Some things stick
in the mind; in this case a comic. It was black and white and showed a
suspiciously handsome man, suave in moonlight, and showing a lissom young woman
his swimming pool. She dives in and is instantly transformed into bone. The pool
is acid – comic-book strength. The villain chuckles and we see that he is mad
and the moonlight shines on his cheekbones and those of the woman drifting in a
black and white pool.
It was a bit like
that in teaching. The bell went and you dived into acid – the classroom instead
of a pool. You assumed a persona and then dived. This maligns the children I
taught. None of them were acid, though some verged on the alkaline.

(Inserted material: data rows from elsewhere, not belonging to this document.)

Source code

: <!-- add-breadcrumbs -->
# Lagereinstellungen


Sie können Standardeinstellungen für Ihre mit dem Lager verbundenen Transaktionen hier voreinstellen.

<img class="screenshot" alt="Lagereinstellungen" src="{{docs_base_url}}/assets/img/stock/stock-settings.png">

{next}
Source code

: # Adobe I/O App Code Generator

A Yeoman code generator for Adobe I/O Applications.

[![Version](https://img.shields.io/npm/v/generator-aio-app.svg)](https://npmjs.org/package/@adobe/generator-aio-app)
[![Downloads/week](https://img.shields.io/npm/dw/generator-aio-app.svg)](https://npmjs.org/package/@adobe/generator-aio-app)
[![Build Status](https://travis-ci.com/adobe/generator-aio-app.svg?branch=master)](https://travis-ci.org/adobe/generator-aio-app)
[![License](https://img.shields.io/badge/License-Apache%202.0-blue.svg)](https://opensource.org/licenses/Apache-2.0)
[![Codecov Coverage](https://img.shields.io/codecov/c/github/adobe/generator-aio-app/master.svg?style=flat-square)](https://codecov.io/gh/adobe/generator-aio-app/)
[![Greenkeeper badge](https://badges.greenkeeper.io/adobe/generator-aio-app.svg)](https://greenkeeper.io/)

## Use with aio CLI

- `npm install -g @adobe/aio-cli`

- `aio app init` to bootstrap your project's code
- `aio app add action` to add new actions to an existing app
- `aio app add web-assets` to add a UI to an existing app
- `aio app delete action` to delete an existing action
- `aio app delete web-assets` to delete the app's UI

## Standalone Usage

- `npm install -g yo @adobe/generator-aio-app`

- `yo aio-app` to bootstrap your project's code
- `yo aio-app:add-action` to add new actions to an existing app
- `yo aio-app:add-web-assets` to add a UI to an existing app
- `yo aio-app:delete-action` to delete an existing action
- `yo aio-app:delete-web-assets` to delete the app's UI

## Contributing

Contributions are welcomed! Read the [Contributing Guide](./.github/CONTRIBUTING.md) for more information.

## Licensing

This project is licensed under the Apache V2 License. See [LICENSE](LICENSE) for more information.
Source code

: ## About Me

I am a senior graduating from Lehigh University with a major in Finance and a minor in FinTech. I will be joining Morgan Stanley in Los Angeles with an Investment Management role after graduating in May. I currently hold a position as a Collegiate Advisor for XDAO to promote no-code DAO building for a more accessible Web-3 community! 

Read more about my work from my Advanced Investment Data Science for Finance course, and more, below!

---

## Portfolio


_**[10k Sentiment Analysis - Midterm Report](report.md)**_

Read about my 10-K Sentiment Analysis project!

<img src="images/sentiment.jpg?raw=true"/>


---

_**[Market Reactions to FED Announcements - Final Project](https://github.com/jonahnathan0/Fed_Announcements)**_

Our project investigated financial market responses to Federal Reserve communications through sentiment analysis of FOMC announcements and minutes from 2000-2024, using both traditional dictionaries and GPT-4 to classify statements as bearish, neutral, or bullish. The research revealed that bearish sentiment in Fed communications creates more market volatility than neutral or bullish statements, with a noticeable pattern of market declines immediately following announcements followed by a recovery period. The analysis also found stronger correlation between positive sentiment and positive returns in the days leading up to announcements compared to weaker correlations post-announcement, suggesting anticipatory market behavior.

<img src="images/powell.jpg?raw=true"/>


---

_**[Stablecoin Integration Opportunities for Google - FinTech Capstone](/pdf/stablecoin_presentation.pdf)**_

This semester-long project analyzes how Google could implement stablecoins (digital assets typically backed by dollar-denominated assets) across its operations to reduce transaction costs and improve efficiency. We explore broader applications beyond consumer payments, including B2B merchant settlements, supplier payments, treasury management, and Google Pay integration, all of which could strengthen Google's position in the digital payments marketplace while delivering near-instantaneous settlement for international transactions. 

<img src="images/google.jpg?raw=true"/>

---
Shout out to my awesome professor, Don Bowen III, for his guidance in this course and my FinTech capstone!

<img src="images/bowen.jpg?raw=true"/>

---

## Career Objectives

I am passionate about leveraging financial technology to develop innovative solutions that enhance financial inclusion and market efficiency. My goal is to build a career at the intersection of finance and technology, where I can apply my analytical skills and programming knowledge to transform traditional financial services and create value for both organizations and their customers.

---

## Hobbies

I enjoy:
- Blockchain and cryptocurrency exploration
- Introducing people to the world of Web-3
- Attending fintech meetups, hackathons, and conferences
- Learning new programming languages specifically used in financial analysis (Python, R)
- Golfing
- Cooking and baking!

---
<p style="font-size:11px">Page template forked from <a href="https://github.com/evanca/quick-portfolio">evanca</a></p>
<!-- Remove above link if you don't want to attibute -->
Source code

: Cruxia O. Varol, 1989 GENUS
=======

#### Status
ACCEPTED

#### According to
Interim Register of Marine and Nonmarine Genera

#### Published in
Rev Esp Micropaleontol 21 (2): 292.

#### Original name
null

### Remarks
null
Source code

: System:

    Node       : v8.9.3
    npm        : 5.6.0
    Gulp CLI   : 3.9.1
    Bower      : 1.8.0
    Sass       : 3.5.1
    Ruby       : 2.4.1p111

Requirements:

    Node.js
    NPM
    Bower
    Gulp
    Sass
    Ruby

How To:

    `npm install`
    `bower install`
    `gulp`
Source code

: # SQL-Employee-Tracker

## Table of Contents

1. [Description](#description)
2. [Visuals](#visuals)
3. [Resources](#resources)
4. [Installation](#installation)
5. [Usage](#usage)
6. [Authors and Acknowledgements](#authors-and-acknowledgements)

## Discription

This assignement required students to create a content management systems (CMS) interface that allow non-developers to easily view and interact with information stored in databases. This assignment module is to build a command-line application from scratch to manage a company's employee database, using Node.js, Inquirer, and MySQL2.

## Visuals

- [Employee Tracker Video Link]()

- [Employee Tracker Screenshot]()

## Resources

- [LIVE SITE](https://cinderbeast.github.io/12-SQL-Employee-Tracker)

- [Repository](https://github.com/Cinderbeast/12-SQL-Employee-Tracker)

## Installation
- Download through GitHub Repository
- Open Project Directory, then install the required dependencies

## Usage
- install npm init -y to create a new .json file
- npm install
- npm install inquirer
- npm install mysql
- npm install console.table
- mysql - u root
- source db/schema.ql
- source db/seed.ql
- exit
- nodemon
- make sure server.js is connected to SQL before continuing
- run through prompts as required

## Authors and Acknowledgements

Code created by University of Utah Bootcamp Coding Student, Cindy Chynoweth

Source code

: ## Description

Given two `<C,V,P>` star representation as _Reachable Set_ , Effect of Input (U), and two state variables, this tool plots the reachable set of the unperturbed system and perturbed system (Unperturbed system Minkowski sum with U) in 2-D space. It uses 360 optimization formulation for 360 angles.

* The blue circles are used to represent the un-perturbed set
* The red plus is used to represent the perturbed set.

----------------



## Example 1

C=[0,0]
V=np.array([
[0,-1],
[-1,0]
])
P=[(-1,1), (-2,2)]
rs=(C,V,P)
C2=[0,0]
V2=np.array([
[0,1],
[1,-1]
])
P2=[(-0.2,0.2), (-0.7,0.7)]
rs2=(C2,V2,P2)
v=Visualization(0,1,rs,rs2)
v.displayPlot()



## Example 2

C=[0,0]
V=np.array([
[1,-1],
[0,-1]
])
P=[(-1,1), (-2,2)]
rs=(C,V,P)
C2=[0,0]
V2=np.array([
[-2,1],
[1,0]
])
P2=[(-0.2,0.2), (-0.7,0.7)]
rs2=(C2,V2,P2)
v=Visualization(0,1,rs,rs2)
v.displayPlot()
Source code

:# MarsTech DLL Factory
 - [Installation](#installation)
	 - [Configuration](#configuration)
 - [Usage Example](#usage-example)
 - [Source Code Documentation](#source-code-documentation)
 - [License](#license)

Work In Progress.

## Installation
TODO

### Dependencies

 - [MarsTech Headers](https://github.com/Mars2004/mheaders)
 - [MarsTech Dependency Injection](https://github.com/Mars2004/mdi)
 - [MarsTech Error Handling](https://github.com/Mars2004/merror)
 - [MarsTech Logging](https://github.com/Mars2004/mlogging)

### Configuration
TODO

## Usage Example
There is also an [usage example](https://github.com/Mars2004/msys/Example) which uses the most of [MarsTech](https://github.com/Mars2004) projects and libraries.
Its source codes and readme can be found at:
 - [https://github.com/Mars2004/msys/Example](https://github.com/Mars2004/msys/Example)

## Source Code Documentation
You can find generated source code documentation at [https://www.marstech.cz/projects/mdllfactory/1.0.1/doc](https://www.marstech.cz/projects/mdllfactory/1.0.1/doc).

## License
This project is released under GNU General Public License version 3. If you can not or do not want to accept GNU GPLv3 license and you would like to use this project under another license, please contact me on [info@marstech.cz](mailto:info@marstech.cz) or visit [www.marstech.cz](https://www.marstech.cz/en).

The comparison is inexact in other ways, too. In a real pool behaviour varies. Not everyone dives in. Most enter from the shallow end,
walking slowly in cold water and extending their arms slightly, wiggling their
fingers as though tickling invisible butterflies. You couldn’t do that in a
classroom…well, you could, but you wouldn’t last long.
But I digress. The
point of this comic book memory is that the villain was male. In fact I can’t recall
reading a comic with a female equivalent, luring lissom young men into an acid
pool and drinking champagne in moonlight, savouring their screams.
This brings me to
Doctor Who.
There’s been much
speculation about a new dawn, its inevitability. A momentum is building. It’s
time, they say…for a woman doctor.
Rip my childhood
apart at your peril!
I’m fine with
women villains, real villains - a Joker with breasts instead of the merely maladjusted -
eye-candy like Cat-woman. I’m fine with a female God, a female Pope, and to
hell with John Knox’s ‘…first blast of the trumpet against the monstruous
regiment of women’ But a line has to be drawn. And though, Katrina Monroe, I am sure,
would make an exemplary Doctor it wouldn’t be Doctor Who.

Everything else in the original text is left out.